The lat muscle fibers meet at the upper section of the humerus bone. The function of the lats include extension, adduction, horizontal adduction, flexion, and internal rotation of the shoulder joint.
Seated low rows activate latissimus fibers by pulling the arms backward, with lesser degree of activation in bringing the arm toward the center of the body.
Related : 6 Moves for Thick, Wide Lats
Teres major
Just as most of the lats exercises, low rows also activate the teres major. This small muscle is attached at one end to the scapula and it extends to humerus bone. It’s involved in bringing the arm backward. This muscle is activated during low rows, specifically through the arm’s backward pulling motion.
The activity of the lats and teres major is assisted by the intermediate region of the trapezius, which is also triggered with the low rows.
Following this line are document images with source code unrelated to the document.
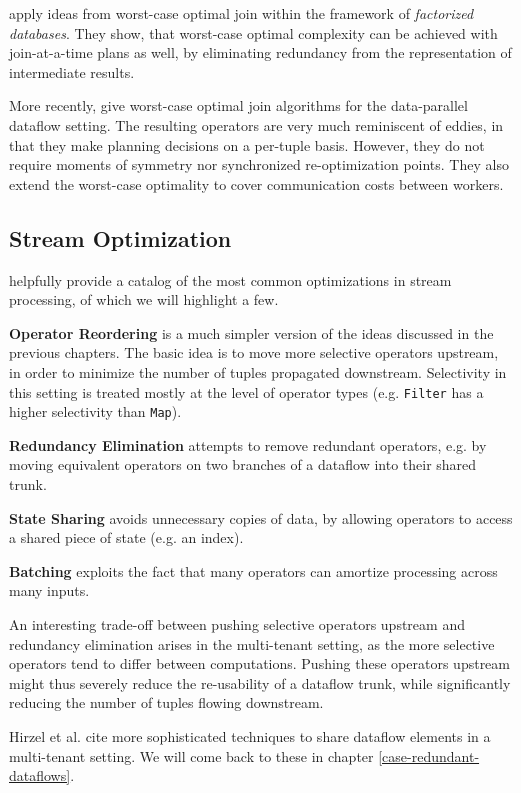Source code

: \documentclass[../index.tex]{subfiles}
\begin{document}
\cite{ciucanu2015worst} apply ideas from worst-case optimal join
within the framework of \emph{factorized databases}. They show, that
worst-case optimal complexity can be achieved with join-at-a-time
plans as well, by eliminating redundancy from the representation of
intermediate results.

More recently, \cite{ammar2018distributed} give worst-case optimal
join algorithms for the data-parallel dataflow setting. The resulting
operators are very much reminiscent of eddies, in that they make
planning decisions on a per-tuple basis. However, they do not require
moments of symmetry nor synchronized re-optimization points. They also
extend the worst-case optimality to cover communication costs between
workers.

\subsection{Stream Optimization}

\cite{hirzel2014catalog} helpfully provide a catalog of the most
common optimizations in stream processing, of which we will highlight
a few.

\textbf{Operator Reordering} is a much simpler version of the ideas
discussed in the previous chapters. The basic idea is to move more
selective operators upstream, in order to minimize the number of
tuples propagated downstream. Selectivity in this setting is treated
mostly at the level of operator types (e.g. \texttt{Filter} has a
higher selectivity than \texttt{Map}).

\textbf{Redundancy Elimination} attempts to remove redundant operators,
e.g. by moving equivalent operators on two branches of a dataflow into
their shared trunk.

\textbf{State Sharing} avoids unnecessary copies of data, by allowing
operators to access a shared piece of state (e.g. an index).

\textbf{Batching} exploits the fact that many operators can amortize
processing across many inputs.

An interesting trade-off between pushing selective operators upstream
and redundancy elimination arises in the multi-tenant setting, as the
more selective operators tend to differ between computations. Pushing
these operators upstream might thus severely reduce the re-usability
of a dataflow trunk, while significantly reducing the number of tuples
flowing downstream. 

Hirzel et al. cite more sophisticated techniques to share dataflow
elements in a multi-tenant setting. We will come back to these in
chapter \ref{case-redundant-dataflows}.
\end{document}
The intermediate region of the trapezius goes from the thoracic spine to the scapula. These fibers are involved in retracting the scapula toward the center of the back. The pulling movement of the low rows contracts the trapezius fibers.
Deltoids
The deltoids are also strongly activated during low rows. Their posterior fibers are attached to the scapula, and are triggered with the posterior movement of the low rows.
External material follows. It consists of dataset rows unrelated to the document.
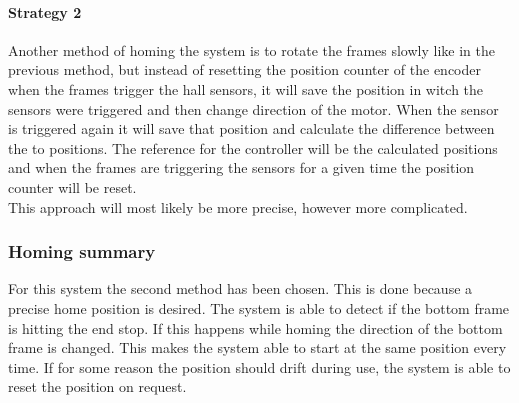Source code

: \documentclass[../../../main]{subfiles}
\begin{document}
\paragraph{Strategy 2}%
\label{par:method_2}
Another method of homing the system is to rotate the frames slowly like in the previous method, but instead of resetting the position counter of the encoder when the frames trigger the hall sensors, it will save the position in witch the sensors were triggered and then change direction of the motor.
When the sensor is triggered again it will save that position and calculate the difference between the to positions.
The reference for the controller will be the calculated positions and when the frames are triggering the sensors for a given time the position counter will be reset.
\\
This approach will most likely be more precise, however more complicated.

\subsubsection{Homing summary}%
\label{ssub:homing_summary}
For this system the second method has been chosen. This is done because a precise home position is desired.
The system is able to detect if the bottom frame is hitting the end stop. If this happens while homing the direction of the bottom frame is changed. 
This makes the system able to start at the same position every time.
If for some reason the position should drift during use, the system is able to reset the position on request.
\end{document}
This exercise activates many other muscles located in the shoulder girdle and arms. The short and long head of the biceps are just some of them.
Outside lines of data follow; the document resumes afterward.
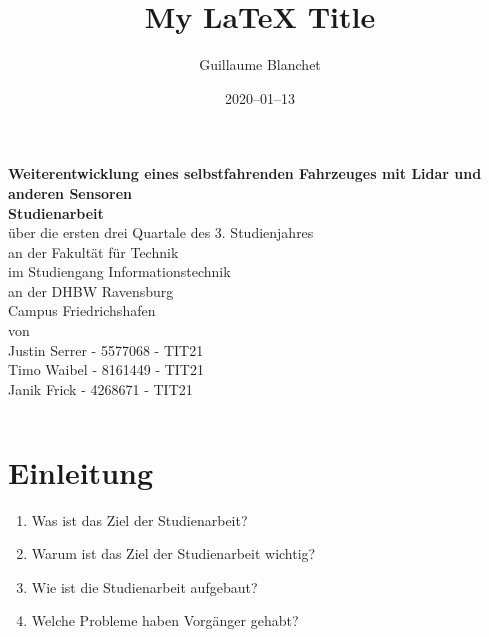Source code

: \documentclass[12pt]{article}
\title{My LaTeX Title}
\author{Guillaume Blanchet}
\date{2020–01–13}
\begin{document}

\begin{titlepage}
	\begin{minipage}{6in}
	\vspace*{-2cm}
    \centering
    \raisebox{-0.5\height}{}
    \hfill
    \end{minipage}
	\begin{center}
		\vspace*{0.5cm}
		\LARGE\textbf{Weiterentwicklung eines selbstfahrenden Fahrzeuges mit Lidar
        und anderen Sensoren}\\
		\vspace*{2cm}
		\textbf{Studienarbeit}\\
		\normalsize
		{\"u}ber die ersten drei Quartale des 3. Studienjahres\\
		\vspace*{1.3cm}
		an der Fakult{\"a}t f{\"u}r Technik\\
		im Studiengang Informationstechnik\\
		\vspace*{1cm}
		an der DHBW Ravensburg\\
		Campus Friedrichshafen\\
		\vspace*{1cm}
		von\\
		Justin Serrer - 5577068 - TIT21 \\ 
		Timo Waibel - 8161449 - TIT21 \\
		Janik Frick - 4268671 - TIT21 \\
		\vspace*{2cm}
		\vfill
	\end{center}
	\begin{tabular}{ll}
	\end{tabular}
\end{titlepage}
\newpage
\tableofcontents
\newpage

\section{Einleitung}

\begin{enumerate}
    \item Was ist das Ziel der Studienarbeit?\\
    \item Warum ist das Ziel der Studienarbeit wichtig?\\
    \item Wie ist die Studienarbeit aufgebaut?\\
    \item Welche Probleme haben Vorgänger gehabt?\\

\end{enumerate}
\end{document}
In other words, with the machine low rows you don’t just target your back, but a number of shoulder and arm muscles as well.
HOW TO EXECUTE MACHINE LOW ROWS
1. Get seated in the rowing machine and first adjust the weight you wish to use. Set the seat height such that when you pull the handles toward your chest, they are the same height as the lower robs. Your legs should be slightly bent in the knees. Make sure you are seated far enough away to barely reach the handles. Your range of motion will increase as a result.
2. Grab the handles, and secure your feet on the supports. Slightly arc your back and secure yourself into position. Inhale.
3. Start pulling the handles towards your chest with the whole arm. Your elbows should be pointing backwards. Continue with the movement and bring the handles to your chest. They should be at the height of the lower ribs. Exhale during this movement.
4. Once in this position let your elbow extend and slowly lower the weights until your arms are completely straight and your lats – fully stretched. Don’t drop the weights, but rather resist them as your lower them. Inhale during this movement.
5. To allow your middle musculature to stretch between the contractions, hold the weights at the bottom position and repeat the movement.
Machine low rows are most efficient if they are performed in a slow and controlled motion. Remember that the negative part of the motion is just as important as the positive lift. So put all your effort in slowing the weight and lower it smoothly. Keep your focus on the movements and breathing.
The exercise works best if you allow yourself to complete full range of motion. Try pulling your elbows back as much as you can at the end of the positive part. You can also try to squeeze your scapula, to achieve better activation of the trapezius muscle.